#### Requirement
Show each line from the listing that includes the word "file".

#### Material supplied
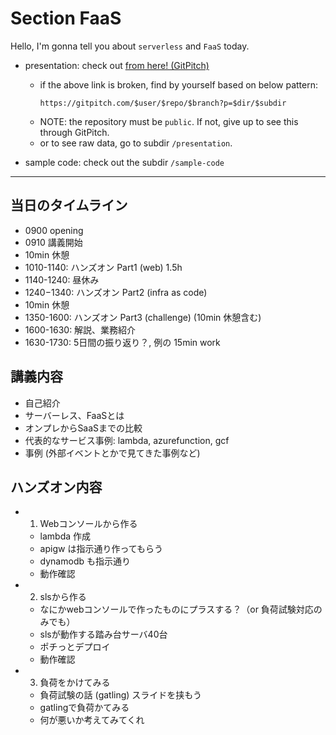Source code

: # Section FaaS
Hello, I'm gonna tell you about `serverless` and `FaaS` today.

- presentation: check out [from here! (GitPitch)](https://gitpitch.com/take4mats/faas-handson?p=presentation)
  - if the above link is broken, find by yourself based on below pattern:
    ```
    https://gitpitch.com/$user/$repo/$branch?p=$dir/$subdir
    ```
  - NOTE: the repository must be `public`.  If not, give up to see this through GitPitch.
  - or to see raw data, go to subdir `/presentation`.

- sample code: check out the subdir `/sample-code`


---

## 当日のタイムライン
- 0900 opening
- 0910 講義開始
- 10min 休憩
- 1010-1140: ハンズオン Part1 (web) 1.5h
- 1140-1240: 昼休み
- 1240−1340: ハンズオン Part2 (infra as code)
- 10min 休憩
- 1350-1600: ハンズオン Part3 (challenge) (10min 休憩含む)
- 1600-1630: 解説、業務紹介
- 1630-1730: 5日間の振り返り？, 例の 15min work

## 講義内容
- 自己紹介
- サーバーレス、FaaSとは
- オンプレからSaaSまでの比較
- 代表的なサービス事例: lambda, azurefunction, gcf
- 事例 (外部イベントとかで見てきた事例など)

## ハンズオン内容
- 1. Webコンソールから作る
    - lambda 作成
    - apigw は指示通り作ってもらう
    - dynamodb も指示通り
    - 動作確認

- 2. slsから作る
    - なにかwebコンソールで作ったものにプラスする？（or 負荷試験対応のみでも）
    - slsが動作する踏み台サーバ40台
    - ポチっとデプロイ
    - 動作確認

- 3. 負荷をかけてみる
    - 負荷試験の話 (gatling) スライドを挟もう
    - gatlingで負荷かてみる
    - 何が悪いか考えてみてくれ
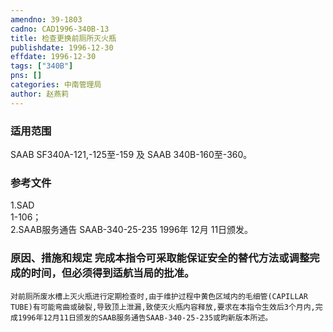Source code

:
 ```yaml
---
amendno: 39-1803  
cadno: CAD1996-340B-13  
title: 检查更换前厕所灭火瓶  
publishdate: 1996-12-30  
effdate: 1996-12-30  
tags: ["340B"]  
pns: []  
categories: 中南管理局  
author: 赵燕莉  
---
```

  
### 适用范围  
SAAB SF340A-121,-125至-159 及 SAAB 340B-160至-360。  
  
<!--more-->  
### 参考文件  
1.SAD  
1-106；  
    2.SAAB服务通告 SAAB-340-25-235 1996年 12月 11日颁发。  
  
### 原因、措施和规定     完成本指令可采取能保证安全的替代方法或调整完成的时间，但必须得到适航当局的批准。  
    对前厕所废水槽上灭火瓶进行定期检查时,由于维护过程中黄色区域内的毛细管(CAPILLAR TUBE)有可能弯曲或破裂,导致顶上泄漏,致使灭火瓶内容释放,要求在本指令生效后3个月内,完成1996年12月11日颁发的SAAB服务通告SAAB-340-25-235或昀新版本所述。  
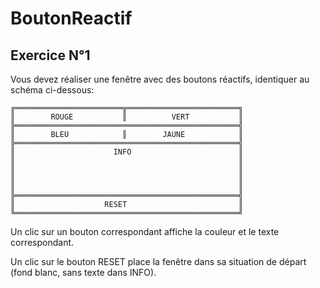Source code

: # BoutonReactif

## Exercice N°1
Vous devez réaliser une fenêtre avec des boutons réactifs, identiquer au schéma ci-dessous:

```  
╔════════════════════════╦═════════════════════════╗
║        ROUGE           ║          VERT           ║
╠══════════════════════════════════════════════════╣
║        BLEU            ║        JAUNE            ║
╠══════════════════════════════════════════════════╣
║                      INFO                        ║
║                                                  ║
║                                                  ║
║                                                  ║
║                                                  ║
╠══════════════════════════════════════════════════╣
║                    RESET                         ║
╚══════════════════════════════════════════════════╝ 
```

Un clic sur un bouton correspondant affiche la couleur et le texte correspondant.

Un clic sur le bouton RESET place la fenêtre dans sa situation de départ (fond blanc, sans texte dans INFO).
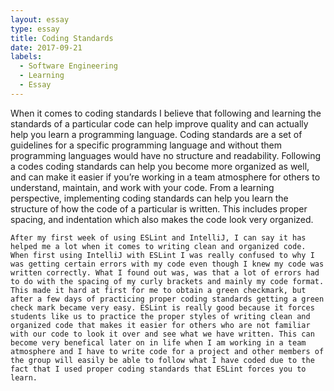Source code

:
```yaml
---
layout: essay
type: essay
title: Coding Standards
date: 2017-09-21
labels:
  - Software Engineering
  - Learning
  - Essay
---
```


When it comes to coding standards I believe that following and learning the standards of a particular code can help improve quality and can actually help you learn a programming language. Coding standards are a set of guidelines for a specific programming language and without them programming languages would have no structure and readability. Following a codes coding standards can help you become more organized as well, and can make it easier if you’re working in a team atmosphere for others to understand, maintain, and work with your code. From a learning perspective, implementing coding standards can help you learn the structure of how the code of a particular is written. This includes proper spacing, and indentation which also makes the code look very organized.

	After my first week of using ESLint and IntelliJ, I can say it has helped me a lot when it comes to writing clean and organized code. When first using IntelliJ with ESLint I was really confused to why I was getting certain errors with my code even though I knew my code was written correctly. What I found out was, was that a lot of errors had to do with the spacing of my curly brackets and mainly my code format. This made it hard at first for me to obtain a green checkmark, but after a few days of practicing proper coding standards getting a green check mark became very easy. ESLint is really good because it forces students like us to practice the proper styles of writing clean and organized code that makes it easier for others who are not familiar with our code to look it over and see what we have written. This can become very benefical later on in life when I am working in a team atmosphere and I have to write code for a project and other members of the group will easily be able to follow what I have coded due to the fact that I used proper coding standards that ESLint forces you to learn.
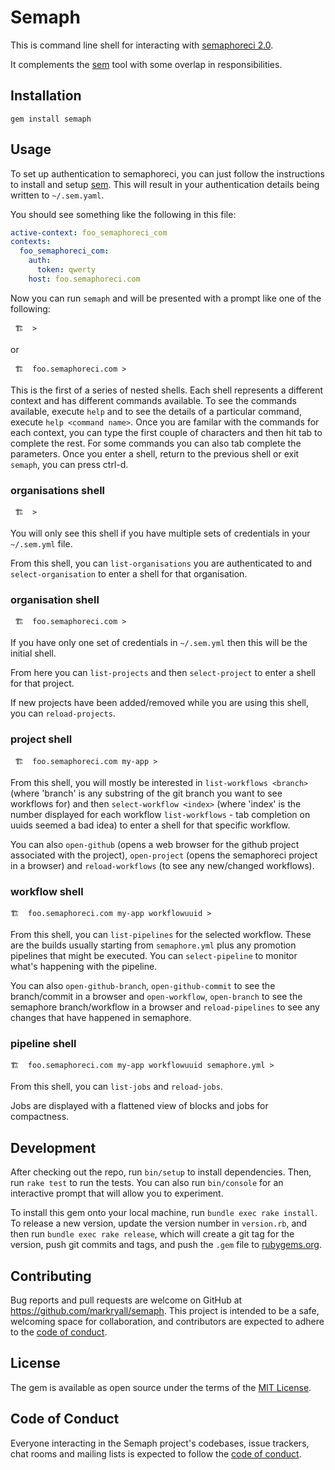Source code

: # Semaph

This is command line shell for interacting with [semaphoreci 2.0](http://docs.semaphoreci.com/).

It complements the [sem](https://docs.semaphoreci.com/reference/sem-command-line-tool/) tool with some
overlap in responsibilities.


## Installation

    gem install semaph

## Usage

To set up authentication to semaphoreci, you can just follow the instructions to install and setup
[sem](https://docs.semaphoreci.com/reference/sem-command-line-tool/).  This will result
in your authentication details being written to `~/.sem.yaml`.

You should see something like the following in this file:

```yaml
active-context: foo_semaphoreci_com
contexts:
  foo_semaphoreci_com:
    auth:
      token: qwerty
    host: foo.semaphoreci.com
```

Now you can run `semaph` and will be presented with a prompt like one of the following:

     🏗  >

or

     🏗  foo.semaphoreci.com >

This is the first of a series of nested shells.  Each shell represents a different context
and has different commands available.  To see the commands available, execute `help` and
to see the details of a particular command, execute `help <command name>`.  Once you are
familar with the commands for each context, you can type the first couple of characters
and then hit tab to complete the rest.  For some commands you can also tab complete the
parameters. Once you enter a shell, return to the previous shell or exit `semaph`, you can
press ctrl-d.

### organisations shell

     🏗  >

You will only see this shell if you have multiple sets of credentials in your `~/.sem.yml` file.

From this shell, you can `list-organisations` you are authenticated to and `select-organisation`
to enter a shell for that organisation.

### organisation shell

     🏗  foo.semaphoreci.com >

If you have only one set of credentials in `~/.sem.yml` then this will be the initial shell.

From here you can `list-projects` and then `select-project` to enter a shell for that project.

If new projects have been added/removed while you are using this shell, you can `reload-projects`.

### project shell

     🏗  foo.semaphoreci.com my-app >

From this shell, you will mostly be interested in `list-workflows <branch>` (where 'branch' is any
substring of the git branch you want to see workflows for) and then `select-workflow <index>`
(where 'index' is the number displayed for each workflow `list-workflows` - tab completion on uuids
seemed a bad idea) to enter a shell for that specific workflow.

You can also `open-github` (opens a web browser for the github project associated with the project), `open-project`
(opens the semaphoreci project in a browser) and `reload-workflows` (to see any new/changed workflows).

### workflow shell

    🏗  foo.semaphoreci.com my-app workflowuuid >

From this shell, you can `list-pipelines` for the selected workflow.  These are the builds usually starting
from `semaphore.yml` plus any promotion pipelines that might be executed.  You can `select-pipeline` to monitor
what's happening with the pipeline.

You can also `open-github-branch`, `open-github-commit` to see the branch/commit in a browser and
`open-workflow`, `open-branch` to see the semaphore branch/workflow in a browser and `reload-pipelines` to see
any changes that have happened in semaphore.

### pipeline shell

    🏗  foo.semaphoreci.com my-app workflowuuid semaphore.yml >

From this shell, you can `list-jobs` and `reload-jobs`.

Jobs are displayed with a flattened view of blocks and jobs for compactness.

## Development

After checking out the repo, run `bin/setup` to install dependencies. Then, run `rake test` to run the tests. You can also run `bin/console` for an interactive prompt that will allow you to experiment.

To install this gem onto your local machine, run `bundle exec rake install`. To release a new version, update the version number in `version.rb`, and then run `bundle exec rake release`, which will create a git tag for the version, push git commits and tags, and push the `.gem` file to [rubygems.org](https://rubygems.org).

## Contributing

Bug reports and pull requests are welcome on GitHub at https://github.com/markryall/semaph. This project is intended to be a safe, welcoming space for collaboration, and contributors are expected to adhere to the [code of conduct](https://github.com/markryall/semaph/blob/master/CODE_OF_CONDUCT.md).


## License

The gem is available as open source under the terms of the [MIT License](https://opensource.org/licenses/MIT).

## Code of Conduct

Everyone interacting in the Semaph project's codebases, issue trackers, chat rooms and mailing lists is expected to follow the [code of conduct](https://github.com/markryall/semaph/blob/master/CODE_OF_CONDUCT.md).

#### Exercise answer
You should see something like the following in this file:
You will only see this shell if you have multiple sets of credentials in your `~/.sem.yml` file.
To install this gem onto your local machine, run `bundle exec rake install`. To release a new version, update the version number in `version.rb`, and then run `bundle exec rake release`, which will create a git tag for the version, push git commits and tags, and push the `.gem` file to [rubygems.org](https://rubygems.org).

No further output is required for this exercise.